Mitochondrial dysfunction is a hallmark of heart failure (HF), with both preserved and reduced ejection fraction [48]. Several alterations in mitochondrial function have been reported in heart failure, including ATP production, glucose metabolism, increased oxidative stress, dysregulation of calcium metabolism, protein modifications, and apoptosis [49, 50]. In addition, therapies improving mitochondrial function have been shown to improve outcomes of patients with HF. For instance, the Q-SYMBIO trial showed that coenzyme Q10 (CoQ10), a molecule targeting oxidative stress and mitochondrial dysfunction, improves symptoms and reduces major adverse cardiovascular events in patients with HF [51]. Other molecules such as ACE inhibitors have also been shown to improve mitochondrial function [52], reinforcing the importance of mitochondrial dysfunction in HF. In the failing heart, there is increased production of ROS by the mitochondria [53, 54]. Excess ROS is associated to cellular dysfunction and DNA damage and can lead to cell death. In the myocardium, ROS can directly impair contractile function and activate pathways leading to hypertrophy, necrosis, and apoptosis [55]. Excess ROS was also shown to dissipate the ΔΨm via different mechanisms [56]. ΔΨm is directly related to the capacity of the ETC to pump protons across the inner mitochondrial membrane and is therefore necessary for ATP generation [56, 57]. The decrease of ΔΨm in HF has been confirmed in animal models of HF with decreased activity of the ETC complexes leading to decreased ΔΨm, which in turn resulted in reduced mitochondrial Ca2+ concentration and impaired myocyte contractility [34]. Imaging of membrane potential could provide insight into the pathophysiological processes of the disease, help with development of new therapeutic interventions, and allow for therapy optimization.

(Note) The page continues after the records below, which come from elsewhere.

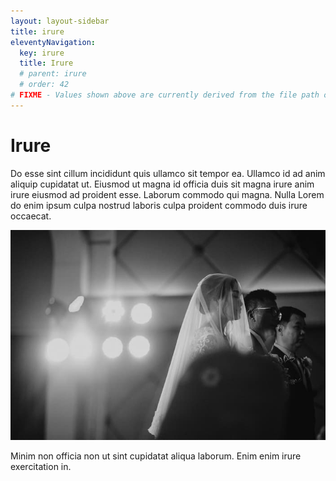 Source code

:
 ```yaml
---
layout: layout-sidebar
title: irure
eleventyNavigation:
  key: irure
  title: Irure
  # parent: irure
  # order: 42
# FIXME - Values shown above are currently derived from the file path only, except order which is also commented out because it is optional. Correct as desired and delete comment(s).
---
```


# Irure

Do esse sint cillum incididunt quis ullamco sit tempor ea. Ullamco id ad anim aliquip cupidatat ut. Eiusmod ut magna id officia duis sit magna irure anim irure eiusmod ad proident esse. Laborum commodo qui magna. Nulla Lorem do enim ipsum culpa nostrud laboris culpa proident commodo duis irure occaecat.

<img class="bordered" src="/static/images/bulksplash-bukphak-nlGQI07aDw8.jpg" alt="bulksplash-bukphak-nlGQI07aDw8.jpg" />

Minim non officia non ut sint cupidatat aliqua laborum. Enim enim irure exercitation in. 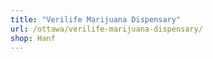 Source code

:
 ```yaml
---
title: "Verilife Marijuana Dispensary"
url: /ottawa/verilife-marijuana-dispensary/
shop: Hanf
---
```

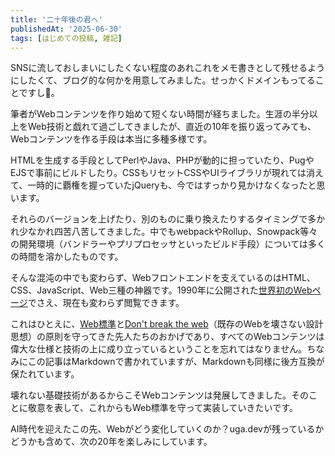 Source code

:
 ```yaml
---
title: '二十年後の君へ'
publishedAt: '2025-06-30'
tags: [はじめての投稿, 雑記]
---
```


SNSに流しておしまいにしたくない程度のあれこれをメモ書きとして残せるようにしたくて、ブログ的な何かを用意してみました。せっかくドメインもってることですし🍣。

筆者がWebコンテンツを作り始めて短くない時間が経ちました。生涯の半分以上をWeb技術と戯れて過ごしてきましたが、直近の10年を振り返ってみても、Webコンテンツを作る手段は本当に多種多様です。

HTMLを生成する手段としてPerlやJava、PHPが動的に担っていたり、PugやEJSで事前にビルドしたり。CSSもリセットCSSやUIライブラリが現れては消えて、一時的に覇権を握っていたjQueryも、今ではすっかり見かけなくなったと思います。

それらのバージョンを上げたり、別のものに乗り換えたりするタイミングで多かれ少なかれ四苦八苦してきました。中でもwebpackやRollup、Snowpack等々の開発環境（バンドラーやプリプロセッサといったビルド手段）については多くの時間を溶かしたものです。

そんな混沌の中でも変わらず、Webフロントエンドを支えているのはHTML、CSS、JavaScript、Web三種の神器です。1990年に公開された[世界初のWebページ](https://info.cern.ch/hypertext/WWW/TheProject.html)でさえ、現在も変わらず閲覧できます。

これはひとえに、[Web標準](https://www.w3.org/ja/standards/)と[Don't break the web](https://developer.mozilla.org/ja/docs/Learn_web_development/Getting_started/Web_standards/The_web_standards_model#%E3%82%A6%E3%82%A7%E3%83%96%E3%82%92%E5%A3%8A%E3%81%95%E3%81%AA%E3%81%84)（既存のWebを壊さない設計思想）の原則を守ってきた先人たちのおかげであり、すべてのWebコンテンツは偉大な仕様と技術の上に成り立っているということを忘れてはなりません。ちなみにこの記事はMarkdownで書かれていますが、Markdownも同様に後方互換が保たれています。

壊れない基礎技術があるからこそWebコンテンツは発展してきました。そのことに敬意を表して、これからもWeb標準を守って実装していきたいです。

AI時代を迎えたこの先、Webがどう変化していくのか？uga.devが残っているかどうかも含めて、次の20年を楽しみにしています。
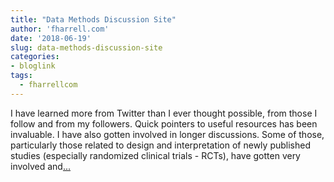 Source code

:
 ```yaml
---
title: "Data Methods Discussion Site"
author: 'fharrell.com'
date: '2018-06-19'
slug: data-methods-discussion-site
categories:
- bloglink
tags:
  - fharrellcom
---
```


I have learned more from Twitter than I ever thought possible, from those I follow and from my followers. Quick pointers to useful resources has been invaluable. I have also gotten involved in longer discussions. Some of those, particularly those related to design and interpretation of newly published studies (especially randomized clinical trials - RCTs), have gotten very involved and[... <i class="fas fa-external-link-alt"></i>](http://fharrell.com/post/disc/)

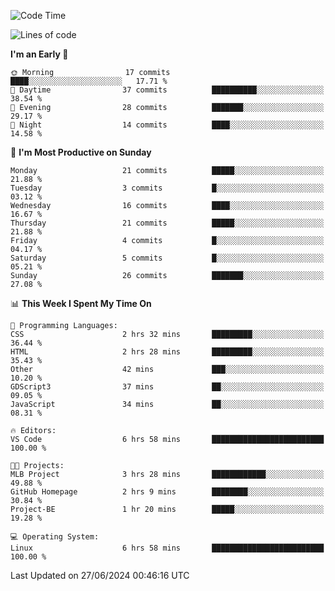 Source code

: <!--START_SECTION:waka-->
![Code Time](http://img.shields.io/badge/Code%20Time-191%20hrs%2022%20mins-blue)

![Lines of code](https://img.shields.io/badge/From%20Hello%20World%20I%27ve%20Written-13.6%20thousand%20lines%20of%20code-blue)

**I'm an Early 🐤** 

```text
🌞 Morning                17 commits          ████░░░░░░░░░░░░░░░░░░░░░   17.71 % 
🌆 Daytime                37 commits          ██████████░░░░░░░░░░░░░░░   38.54 % 
🌃 Evening                28 commits          ███████░░░░░░░░░░░░░░░░░░   29.17 % 
🌙 Night                  14 commits          ████░░░░░░░░░░░░░░░░░░░░░   14.58 % 
```
📅 **I'm Most Productive on Sunday** 

```text
Monday                   21 commits          █████░░░░░░░░░░░░░░░░░░░░   21.88 % 
Tuesday                  3 commits           █░░░░░░░░░░░░░░░░░░░░░░░░   03.12 % 
Wednesday                16 commits          ████░░░░░░░░░░░░░░░░░░░░░   16.67 % 
Thursday                 21 commits          █████░░░░░░░░░░░░░░░░░░░░   21.88 % 
Friday                   4 commits           █░░░░░░░░░░░░░░░░░░░░░░░░   04.17 % 
Saturday                 5 commits           █░░░░░░░░░░░░░░░░░░░░░░░░   05.21 % 
Sunday                   26 commits          ███████░░░░░░░░░░░░░░░░░░   27.08 % 
```


📊 **This Week I Spent My Time On** 

```text
💬 Programming Languages: 
CSS                      2 hrs 32 mins       █████████░░░░░░░░░░░░░░░░   36.44 % 
HTML                     2 hrs 28 mins       █████████░░░░░░░░░░░░░░░░   35.43 % 
Other                    42 mins             ███░░░░░░░░░░░░░░░░░░░░░░   10.20 % 
GDScript3                37 mins             ██░░░░░░░░░░░░░░░░░░░░░░░   09.05 % 
JavaScript               34 mins             ██░░░░░░░░░░░░░░░░░░░░░░░   08.31 % 

🔥 Editors: 
VS Code                  6 hrs 58 mins       █████████████████████████   100.00 % 

🐱‍💻 Projects: 
MLB Project              3 hrs 28 mins       ████████████░░░░░░░░░░░░░   49.88 % 
GitHub Homepage          2 hrs 9 mins        ████████░░░░░░░░░░░░░░░░░   30.84 % 
Project-BE               1 hr 20 mins        █████░░░░░░░░░░░░░░░░░░░░   19.28 % 

💻 Operating System: 
Linux                    6 hrs 58 mins       █████████████████████████   100.00 % 
```


 Last Updated on 27/06/2024 00:46:16 UTC
<!--END_SECTION:waka-->
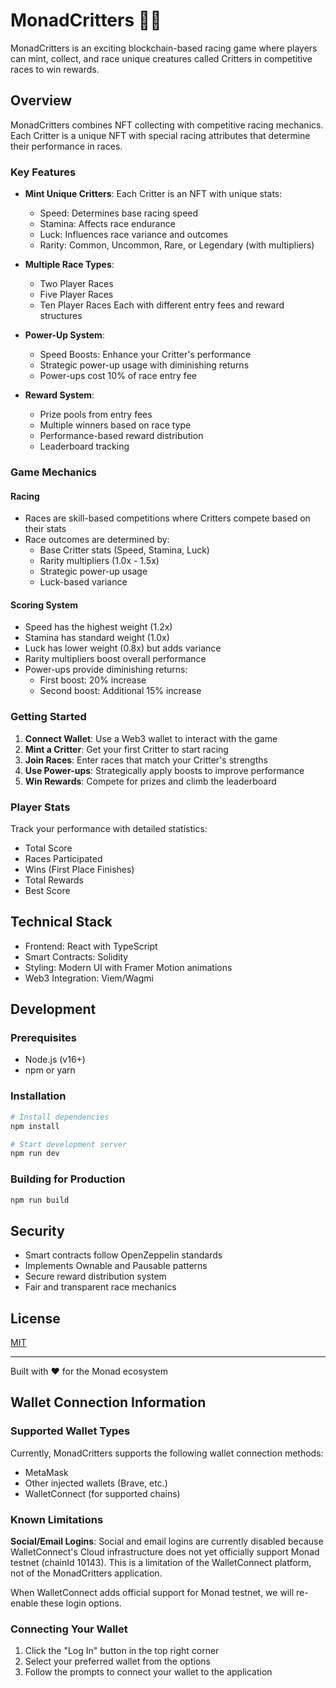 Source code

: # MonadCritters 🏃‍♂️

MonadCritters is an exciting blockchain-based racing game where players can mint, collect, and race unique creatures called Critters in competitive races to win rewards.

## Overview

MonadCritters combines NFT collecting with competitive racing mechanics. Each Critter is a unique NFT with special racing attributes that determine their performance in races.

### Key Features

- **Mint Unique Critters**: Each Critter is an NFT with unique stats:
  - Speed: Determines base racing speed
  - Stamina: Affects race endurance
  - Luck: Influences race variance and outcomes
  - Rarity: Common, Uncommon, Rare, or Legendary (with multipliers)

- **Multiple Race Types**:
  - Two Player Races
  - Five Player Races
  - Ten Player Races
  Each with different entry fees and reward structures

- **Power-Up System**:
  - Speed Boosts: Enhance your Critter's performance
  - Strategic power-up usage with diminishing returns
  - Power-ups cost 10% of race entry fee

- **Reward System**:
  - Prize pools from entry fees
  - Multiple winners based on race type
  - Performance-based reward distribution
  - Leaderboard tracking

### Game Mechanics

#### Racing
- Races are skill-based competitions where Critters compete based on their stats
- Race outcomes are determined by:
  - Base Critter stats (Speed, Stamina, Luck)
  - Rarity multipliers (1.0x - 1.5x)
  - Strategic power-up usage
  - Luck-based variance

#### Scoring System
- Speed has the highest weight (1.2x)
- Stamina has standard weight (1.0x)
- Luck has lower weight (0.8x) but adds variance
- Rarity multipliers boost overall performance
- Power-ups provide diminishing returns:
  - First boost: 20% increase
  - Second boost: Additional 15% increase

### Getting Started

1. **Connect Wallet**: Use a Web3 wallet to interact with the game
2. **Mint a Critter**: Get your first Critter to start racing
3. **Join Races**: Enter races that match your Critter's strengths
4. **Use Power-ups**: Strategically apply boosts to improve performance
5. **Win Rewards**: Compete for prizes and climb the leaderboard

### Player Stats

Track your performance with detailed statistics:
- Total Score
- Races Participated
- Wins (First Place Finishes)
- Total Rewards
- Best Score

## Technical Stack

- Frontend: React with TypeScript
- Smart Contracts: Solidity
- Styling: Modern UI with Framer Motion animations
- Web3 Integration: Viem/Wagmi

## Development

### Prerequisites

- Node.js (v16+)
- npm or yarn

### Installation

```bash
# Install dependencies
npm install

# Start development server
npm run dev
```

### Building for Production

```bash
npm run build
```

## Security

- Smart contracts follow OpenZeppelin standards
- Implements Ownable and Pausable patterns
- Secure reward distribution system
- Fair and transparent race mechanics

## License

[MIT](LICENSE)

---

Built with ❤️ for the Monad ecosystem 

## Wallet Connection Information

### Supported Wallet Types

Currently, MonadCritters supports the following wallet connection methods:

- MetaMask
- Other injected wallets (Brave, etc.)
- WalletConnect (for supported chains)

### Known Limitations

**Social/Email Logins**: Social and email logins are currently disabled because WalletConnect's Cloud infrastructure does not yet officially support Monad testnet (chainId 10143). This is a limitation of the WalletConnect platform, not of the MonadCritters application.

When WalletConnect adds official support for Monad testnet, we will re-enable these login options.

### Connecting Your Wallet

1. Click the "Log In" button in the top right corner
2. Select your preferred wallet from the options
3. Follow the prompts to connect your wallet to the application  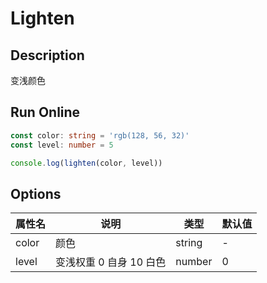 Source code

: # Lighten

## Description
变浅颜色

## Run Online

<RunCode :dependency="`
function isColor(color: string, type: 'HEX' | 'RGB' | 'RGBA'): boolean {
  const typeMap = {
    HEX: /^#([0-9a-fA-F]{6}|[0-9a-fA-F]{3})\$/g,
    RGB: /^[rR][gG][bB][\\(]([\\s]*(2[0-4][0-9]|25[0-5]|[01]?[0-9][0-9]?)[\\s]*,[\\s]*){2}([\\s]*(2[0-4][0-9]|25[0-5]|[01]?[0-9][0-9]?)[\\s]*){1}[\\)]\$/g,
    RGBA: /^[rR][gG][bB][aA][\\(]([\\s]*(2[0-4][0-9]|25[0-5]|[01]?[0-9][0-9]?)[\\s]*,[\\s]*){3}[\\s]*(1|1.0|0|0.[0-9])[\\s]*[\\)]{1}\$/g,
  }
  return typeMap[type].test(color)
}
const hexToRgba = (hex: string): string => {
  if (!isColor(hex, 'HEX'))
    return ''
  const getSingle = (start: number, end: number) => parseInt(\`0x\${hex.slice(start, end)}\${hex.slice(start, end)}\`)
  const getDouble = (start: number, end: number) => parseInt(\`0x\${hex.slice(start, end)}\`)
  const hexMap: {
    [key: number]: string
  } = {
    4: \`rgb(\${getSingle(1, 2)}, \${getSingle(2, 3)}, \${getSingle(3, 4)})\`,
    5: \`rgba(\${getSingle(1, 2)}, \${getSingle(2, 3)}, \${getSingle(3, 4)}, \${Math.round(getDouble(4, 5) / 255 * 100) / 100})\`,
    7: \`rgb(\${getDouble(1, 3)}, \${getDouble(3, 5)}, \${getDouble(5, 7)})\`,
    9: \`rgba(\${getDouble(1, 3)}, \${getDouble(3, 5)}, \${getDouble(5, 7)}, \${Math.round(getDouble(7, 9) / 255 * 100) / 100})\`,
  }
  return hexMap[hex.length] || ''
}
const rgbaToHex = (rgba: string): string => {
  if (!isColor(rgba, 'RGB') && !isColor(rgba, 'RGBA'))
    return ''
  const rgbaValue = rgba.replace('rgba(', '').replace('rgb(', '').replace(')', '')
  const [r, g, b, a] = rgbaValue.split(',').map(m => +m)
  if (r >= 0 && r <= 255 && g >= 0 && g <= 255 && b >= 0 && b <= 255)
    return \`#\${((1 << 24) + (r << 16) + (g << 8) + b).toString(16).slice(1)}\${(a || a === 0) ? (a * 255 | 1 << 8).toString(16).slice(1) : ''}\`
  return ''
}
function lighten(color: string, level: number = 10): string {
  if (!isColor(color, 'HEX') && !isColor(color, 'RGB') && !isColor(color, 'RGBA'))
    return ''
  let rgbaColor: string = ''
  let rgba: number[] = []
  let type: 'HEX' | 'RGB' | 'RGBA' = 'RGBA'
  if (isColor(color, 'HEX')) {
    rgbaColor = hexToRgba(color)
    type = 'HEX'
  }
  else {
    rgbaColor = color
    type = isColor(color, 'RGBA') ? 'RGBA' : 'RGB'
  }
  const rgbaValue = rgbaColor.replace('rgba(', '').replace('rgb(', '').replace(')', '')
  rgba = rgbaValue.split(',').map(m => +m)
  for (let i = 0; i < 3; i++) rgba[i] = Math.floor((255 - rgba[i]) * level / 10 + rgba[i])
  const typeMap = {
    HEX: '',
    RGB: \`rgb(\${rgba.join(', ')})\`,
    RGBA: \`rgba(\${rgba.join(', ')})\`,
  }
  const lightenColor = typeMap[type]
  return lightenColor || rgbaToHex(lightenColor)
}`">

```ts
const color: string = 'rgb(128, 56, 32)'
const level: number = 5

console.log(lighten(color, level))
```

</RunCode>

## Options

<div class="utils-table">

| 属性名 | 说明 | 类型 | 默认值 |
| --- | --- | --- | --- |
| color | 颜色 | string | - |
| level | 变浅权重 0 自身 10 白色 | number | 0 |

</div>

Ischemia-Reperfusion Injury

Acute myocardial infarction is one of the leading causes of death and disability worldwide. Treatment of acute ischemia relies on timely reperfusion. However, myocardial reperfusion itself may further damage the affected cardiomyocytes, a phenomenon known as ischemia-reperfusion injury (IRI), and it has been estimated that approximately 50% of the final infarcted area is related to IRI [58]. The complex mechanisms of IRI involve different biological pathways and are not yet fully understood. However, a key role has been attributed to opening of the mPTP during reperfusion [33]. This results in immediate depolarization of ΔΨm, disruption of ATP production, production of ROS, and the release or activation of several pro-apoptotic proteins like cytochrome C [3, 59]. Furthermore, uncoupling of the ETC results in reversal of ATPase, which switches from synthesis of ATP to active hydrolysis. The resulting rapid decline of intracellular ATP concentration leads to disruption of ionic and metabolic homeostasis and the activation of degradative enzymes, in turn, resulting in irreversible damage to the cell [60]. Triggers for mPTP opening include Ca2+ overload, rapid normalization of pH, oxidative stress, and mitochondrial depolarization, all conditions that occur during post-ischemic reperfusion [60, 61]. Noninvasive assessment of membrane potential could provide a new tool to study the pathophysiology of IRI and assess the effect of new therapies.

Conclusion

In vivo quantification of ΔΨm with PET imaging relies on the extension of well-established chemistry principles and benchtop in vitro methods. With radiolabelled lipophilic cations, such as 18F-TPP+, and appropriate compartment modeling, in vivo quantification of the tissue membrane potential (ΔΨT), a proxy of ΔΨm, in absolute units of millivolts can be achieved. Studies have demonstrated the feasibility of measuring myocardial ΔΨT in both animals and humans and that myocardial 18F-TPP+ concentration measured by PET is sensitive to temporal changes in ΔΨm. In addition, ΔΨT showed very low variability between subjects, suggesting that this method could be used to detect relatively small pathological changes. As alteration in mitochondrial function and membrane potential is ubiquitous in cardiovascular diseases, this imaging technique could provide a new tool to better understand the pathophysiology of those diseases and has the potential to serve as a new biomarker to assess disease stage, prognosis, and response to therapy. Further studies are needed to establish these potential roles.